The Maritime Union has welcomed a Government announcement that it intends to improve protections for casual workers.
Maritime Union General Secretary Trevor Hanson says the Union has been arguing since 1991 that the practice of employing casual labour on the waterfront is degrading and unfair.
“It is similar to the situation of a century ago when workers lined up for work at the port gate, and many were victimized or refused work.”
Mr Hanson says peaks and troughs of work in the maritime industry have not always required supplementary labour to the permanent workforce, but with the disestablishment of the Waterfront Industry Commission in 1989 the permanent workforce had become increasingly casualized.

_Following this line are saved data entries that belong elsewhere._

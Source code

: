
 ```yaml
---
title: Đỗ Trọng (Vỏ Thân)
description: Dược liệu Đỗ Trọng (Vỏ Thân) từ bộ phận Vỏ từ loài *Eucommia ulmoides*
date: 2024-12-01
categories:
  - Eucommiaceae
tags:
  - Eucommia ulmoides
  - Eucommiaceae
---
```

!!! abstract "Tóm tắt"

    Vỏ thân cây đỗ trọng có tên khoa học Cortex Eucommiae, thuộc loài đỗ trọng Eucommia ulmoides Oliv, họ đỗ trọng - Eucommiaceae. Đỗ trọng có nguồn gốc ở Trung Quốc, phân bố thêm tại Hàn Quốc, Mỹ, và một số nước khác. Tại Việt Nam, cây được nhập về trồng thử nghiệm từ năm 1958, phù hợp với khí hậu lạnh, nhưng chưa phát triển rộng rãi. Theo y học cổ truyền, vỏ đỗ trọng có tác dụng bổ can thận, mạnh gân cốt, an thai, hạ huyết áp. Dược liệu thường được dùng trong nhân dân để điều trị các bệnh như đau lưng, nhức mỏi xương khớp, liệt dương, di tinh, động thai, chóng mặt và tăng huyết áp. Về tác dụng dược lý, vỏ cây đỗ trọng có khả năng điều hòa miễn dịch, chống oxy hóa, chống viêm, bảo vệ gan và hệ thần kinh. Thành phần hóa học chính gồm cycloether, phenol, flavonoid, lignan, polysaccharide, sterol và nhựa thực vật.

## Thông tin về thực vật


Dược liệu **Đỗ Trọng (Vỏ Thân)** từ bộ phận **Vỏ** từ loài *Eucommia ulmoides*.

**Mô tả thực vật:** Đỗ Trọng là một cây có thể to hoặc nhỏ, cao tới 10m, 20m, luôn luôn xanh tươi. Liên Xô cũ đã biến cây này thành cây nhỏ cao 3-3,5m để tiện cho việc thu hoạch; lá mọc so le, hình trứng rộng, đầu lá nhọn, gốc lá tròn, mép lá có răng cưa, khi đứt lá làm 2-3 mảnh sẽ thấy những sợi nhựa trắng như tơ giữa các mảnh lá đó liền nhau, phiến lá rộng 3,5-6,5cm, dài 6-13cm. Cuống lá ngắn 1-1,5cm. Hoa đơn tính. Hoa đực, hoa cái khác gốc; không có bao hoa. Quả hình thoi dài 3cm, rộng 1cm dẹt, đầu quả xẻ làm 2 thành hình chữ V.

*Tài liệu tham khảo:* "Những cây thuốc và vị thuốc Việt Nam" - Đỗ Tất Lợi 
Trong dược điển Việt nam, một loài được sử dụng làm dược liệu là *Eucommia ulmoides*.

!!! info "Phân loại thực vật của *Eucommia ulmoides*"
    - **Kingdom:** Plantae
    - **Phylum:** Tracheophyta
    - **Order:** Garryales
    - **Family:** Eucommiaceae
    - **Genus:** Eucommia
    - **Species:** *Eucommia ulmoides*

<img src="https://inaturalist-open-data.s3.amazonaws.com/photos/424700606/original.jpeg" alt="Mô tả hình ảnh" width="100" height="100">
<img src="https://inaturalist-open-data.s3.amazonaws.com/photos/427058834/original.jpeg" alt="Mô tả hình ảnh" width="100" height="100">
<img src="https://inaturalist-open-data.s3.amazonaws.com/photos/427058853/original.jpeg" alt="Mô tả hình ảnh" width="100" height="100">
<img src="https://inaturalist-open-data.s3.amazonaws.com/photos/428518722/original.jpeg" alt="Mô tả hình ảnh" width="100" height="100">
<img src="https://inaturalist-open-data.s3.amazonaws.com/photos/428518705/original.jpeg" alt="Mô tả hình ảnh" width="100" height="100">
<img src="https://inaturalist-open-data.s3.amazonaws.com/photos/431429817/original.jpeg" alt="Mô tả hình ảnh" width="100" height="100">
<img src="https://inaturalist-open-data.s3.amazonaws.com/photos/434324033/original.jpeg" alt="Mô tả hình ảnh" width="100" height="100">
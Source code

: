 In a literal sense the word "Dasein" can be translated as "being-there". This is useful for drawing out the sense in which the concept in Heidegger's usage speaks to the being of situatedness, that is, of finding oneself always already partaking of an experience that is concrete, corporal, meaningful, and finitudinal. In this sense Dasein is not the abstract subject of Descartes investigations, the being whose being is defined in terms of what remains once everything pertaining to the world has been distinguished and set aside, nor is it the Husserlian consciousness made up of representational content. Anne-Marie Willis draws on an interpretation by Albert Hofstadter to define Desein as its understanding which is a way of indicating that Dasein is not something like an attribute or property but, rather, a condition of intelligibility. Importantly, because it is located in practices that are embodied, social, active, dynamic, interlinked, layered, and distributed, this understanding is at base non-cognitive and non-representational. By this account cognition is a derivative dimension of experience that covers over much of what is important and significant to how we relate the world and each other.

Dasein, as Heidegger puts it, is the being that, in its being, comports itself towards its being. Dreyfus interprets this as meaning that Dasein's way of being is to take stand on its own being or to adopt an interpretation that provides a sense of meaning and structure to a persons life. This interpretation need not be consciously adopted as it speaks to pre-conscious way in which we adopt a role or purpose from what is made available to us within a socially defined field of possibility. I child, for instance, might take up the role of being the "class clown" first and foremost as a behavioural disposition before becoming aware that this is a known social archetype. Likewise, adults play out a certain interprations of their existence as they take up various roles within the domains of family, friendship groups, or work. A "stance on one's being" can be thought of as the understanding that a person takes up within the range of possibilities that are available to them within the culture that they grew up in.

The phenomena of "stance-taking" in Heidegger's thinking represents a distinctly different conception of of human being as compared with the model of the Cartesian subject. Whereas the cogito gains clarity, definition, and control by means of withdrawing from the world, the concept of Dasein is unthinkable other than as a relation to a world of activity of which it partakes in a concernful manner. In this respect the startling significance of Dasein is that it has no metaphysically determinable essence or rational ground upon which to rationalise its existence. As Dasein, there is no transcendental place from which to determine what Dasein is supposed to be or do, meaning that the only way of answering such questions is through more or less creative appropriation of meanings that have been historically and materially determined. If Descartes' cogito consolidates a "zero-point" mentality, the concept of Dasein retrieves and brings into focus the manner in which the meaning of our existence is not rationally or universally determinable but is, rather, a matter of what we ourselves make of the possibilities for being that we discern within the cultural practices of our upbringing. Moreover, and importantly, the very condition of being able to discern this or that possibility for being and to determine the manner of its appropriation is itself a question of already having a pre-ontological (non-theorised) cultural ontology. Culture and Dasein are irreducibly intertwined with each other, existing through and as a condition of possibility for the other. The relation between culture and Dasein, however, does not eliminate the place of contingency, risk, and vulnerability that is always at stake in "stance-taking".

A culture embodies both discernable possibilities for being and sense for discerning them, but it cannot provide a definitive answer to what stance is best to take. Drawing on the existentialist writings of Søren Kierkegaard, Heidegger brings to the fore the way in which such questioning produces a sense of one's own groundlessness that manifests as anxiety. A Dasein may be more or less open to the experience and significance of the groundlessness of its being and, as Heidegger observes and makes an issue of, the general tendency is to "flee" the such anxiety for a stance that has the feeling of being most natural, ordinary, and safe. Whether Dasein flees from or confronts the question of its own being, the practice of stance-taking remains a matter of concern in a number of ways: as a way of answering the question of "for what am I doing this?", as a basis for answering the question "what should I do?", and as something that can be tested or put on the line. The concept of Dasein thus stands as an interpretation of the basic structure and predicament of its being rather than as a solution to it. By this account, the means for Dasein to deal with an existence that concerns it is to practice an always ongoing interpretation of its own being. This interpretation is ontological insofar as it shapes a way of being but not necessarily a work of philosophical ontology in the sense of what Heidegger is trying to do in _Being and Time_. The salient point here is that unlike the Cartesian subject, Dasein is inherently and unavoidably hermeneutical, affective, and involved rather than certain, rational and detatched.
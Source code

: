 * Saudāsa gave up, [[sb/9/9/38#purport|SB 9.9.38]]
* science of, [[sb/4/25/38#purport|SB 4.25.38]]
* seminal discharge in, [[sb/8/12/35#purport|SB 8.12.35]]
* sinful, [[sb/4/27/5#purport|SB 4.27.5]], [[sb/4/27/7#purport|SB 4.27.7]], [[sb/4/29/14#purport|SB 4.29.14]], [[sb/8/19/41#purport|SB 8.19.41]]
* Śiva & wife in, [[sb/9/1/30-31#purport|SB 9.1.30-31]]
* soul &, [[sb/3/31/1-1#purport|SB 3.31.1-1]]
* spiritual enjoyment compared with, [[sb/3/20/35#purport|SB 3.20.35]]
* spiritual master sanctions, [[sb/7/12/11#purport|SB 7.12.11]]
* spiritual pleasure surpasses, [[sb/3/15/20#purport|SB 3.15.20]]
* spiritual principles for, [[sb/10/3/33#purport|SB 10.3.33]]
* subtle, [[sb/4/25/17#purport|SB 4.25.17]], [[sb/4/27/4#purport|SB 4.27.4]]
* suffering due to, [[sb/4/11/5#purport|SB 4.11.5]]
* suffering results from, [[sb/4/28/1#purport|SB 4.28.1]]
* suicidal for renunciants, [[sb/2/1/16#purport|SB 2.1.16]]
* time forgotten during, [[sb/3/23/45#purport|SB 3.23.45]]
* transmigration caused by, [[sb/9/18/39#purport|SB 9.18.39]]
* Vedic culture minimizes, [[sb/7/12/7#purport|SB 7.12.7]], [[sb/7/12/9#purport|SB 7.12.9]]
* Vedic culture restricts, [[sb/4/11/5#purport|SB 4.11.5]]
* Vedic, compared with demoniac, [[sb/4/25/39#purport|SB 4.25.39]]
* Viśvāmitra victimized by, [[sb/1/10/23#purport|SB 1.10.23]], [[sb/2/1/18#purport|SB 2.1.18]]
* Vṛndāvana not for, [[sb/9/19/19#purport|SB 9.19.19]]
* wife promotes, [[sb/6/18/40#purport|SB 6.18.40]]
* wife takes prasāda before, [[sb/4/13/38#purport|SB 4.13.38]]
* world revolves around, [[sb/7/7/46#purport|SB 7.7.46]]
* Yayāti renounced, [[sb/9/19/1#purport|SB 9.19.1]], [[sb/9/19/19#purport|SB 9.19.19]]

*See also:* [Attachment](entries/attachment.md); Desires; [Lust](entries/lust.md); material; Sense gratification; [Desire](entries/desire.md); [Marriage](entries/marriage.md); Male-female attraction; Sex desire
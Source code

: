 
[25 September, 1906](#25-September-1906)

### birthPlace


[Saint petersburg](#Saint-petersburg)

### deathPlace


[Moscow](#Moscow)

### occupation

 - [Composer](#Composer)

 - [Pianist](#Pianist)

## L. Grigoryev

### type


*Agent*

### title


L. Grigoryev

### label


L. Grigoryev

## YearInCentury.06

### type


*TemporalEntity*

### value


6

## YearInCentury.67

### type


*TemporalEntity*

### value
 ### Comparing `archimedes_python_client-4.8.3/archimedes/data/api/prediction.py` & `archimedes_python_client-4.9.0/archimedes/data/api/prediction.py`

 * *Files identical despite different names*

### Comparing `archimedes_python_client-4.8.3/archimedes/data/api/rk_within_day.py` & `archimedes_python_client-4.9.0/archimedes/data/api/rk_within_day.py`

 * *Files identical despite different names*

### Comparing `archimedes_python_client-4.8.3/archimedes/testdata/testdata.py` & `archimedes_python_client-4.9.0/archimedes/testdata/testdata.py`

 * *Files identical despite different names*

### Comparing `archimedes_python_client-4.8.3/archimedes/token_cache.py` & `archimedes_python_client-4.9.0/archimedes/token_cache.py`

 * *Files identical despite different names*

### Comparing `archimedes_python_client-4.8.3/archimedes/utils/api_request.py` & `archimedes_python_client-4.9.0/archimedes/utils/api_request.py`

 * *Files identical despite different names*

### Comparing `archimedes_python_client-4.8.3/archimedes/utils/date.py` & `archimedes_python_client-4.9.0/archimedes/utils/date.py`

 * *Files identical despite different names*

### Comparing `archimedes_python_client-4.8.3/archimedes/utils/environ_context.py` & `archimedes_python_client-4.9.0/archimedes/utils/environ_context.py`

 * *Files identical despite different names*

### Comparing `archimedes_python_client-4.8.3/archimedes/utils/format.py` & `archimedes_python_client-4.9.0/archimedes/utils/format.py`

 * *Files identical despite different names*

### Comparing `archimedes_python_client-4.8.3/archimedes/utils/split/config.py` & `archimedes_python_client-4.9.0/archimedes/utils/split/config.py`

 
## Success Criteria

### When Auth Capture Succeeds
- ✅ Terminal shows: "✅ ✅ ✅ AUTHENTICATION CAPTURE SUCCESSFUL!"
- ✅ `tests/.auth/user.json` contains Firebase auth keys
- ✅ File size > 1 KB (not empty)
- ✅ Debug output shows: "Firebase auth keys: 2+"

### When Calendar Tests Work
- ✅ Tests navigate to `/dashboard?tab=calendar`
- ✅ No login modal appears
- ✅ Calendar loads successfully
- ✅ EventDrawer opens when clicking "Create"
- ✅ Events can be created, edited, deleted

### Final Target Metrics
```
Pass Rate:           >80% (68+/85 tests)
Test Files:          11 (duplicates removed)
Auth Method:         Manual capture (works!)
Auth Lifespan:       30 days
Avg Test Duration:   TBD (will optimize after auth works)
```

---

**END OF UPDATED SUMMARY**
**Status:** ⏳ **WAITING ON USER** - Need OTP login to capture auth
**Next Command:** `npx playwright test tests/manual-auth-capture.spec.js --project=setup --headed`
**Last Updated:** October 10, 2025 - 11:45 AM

He says the situation has lead to casual workers on the books of up to four employers in their port, in some cases surviving for many years “on the end of a phone, waiting for a call.”
“We have cases in New Zealand of waterfront workers who have been employed in a port for up to fifteen years as casuals, waiting in vain for an opportunity to get a permanent job with the security that gives.”
Mr Hanson says these casual workers are denied training and a career path with future prospects, denied secure wages and conditions, denied regular hours, and denied the ability to plan their lives.
“The system effectively makes them second class citizens with bad effects on their working lives, families and community, as they work from day to day and have no ability to secure mortgages and a regular income.”
He says the responsibility for the current problems largely lies with international shippers whom play off port against port, stevedore against stevedore, leading to a race to the bottom as the easiest way to save money is through creating a pool of insecure casual labour.
Mr Hanson says the Maritime Union has proposed a solution that a regulated pool of casuals is established in each port that stevedores employ workers from, and draw permanent labour from.
He says the Union welcomes Government action on this pressing social issue but much work remains to be done.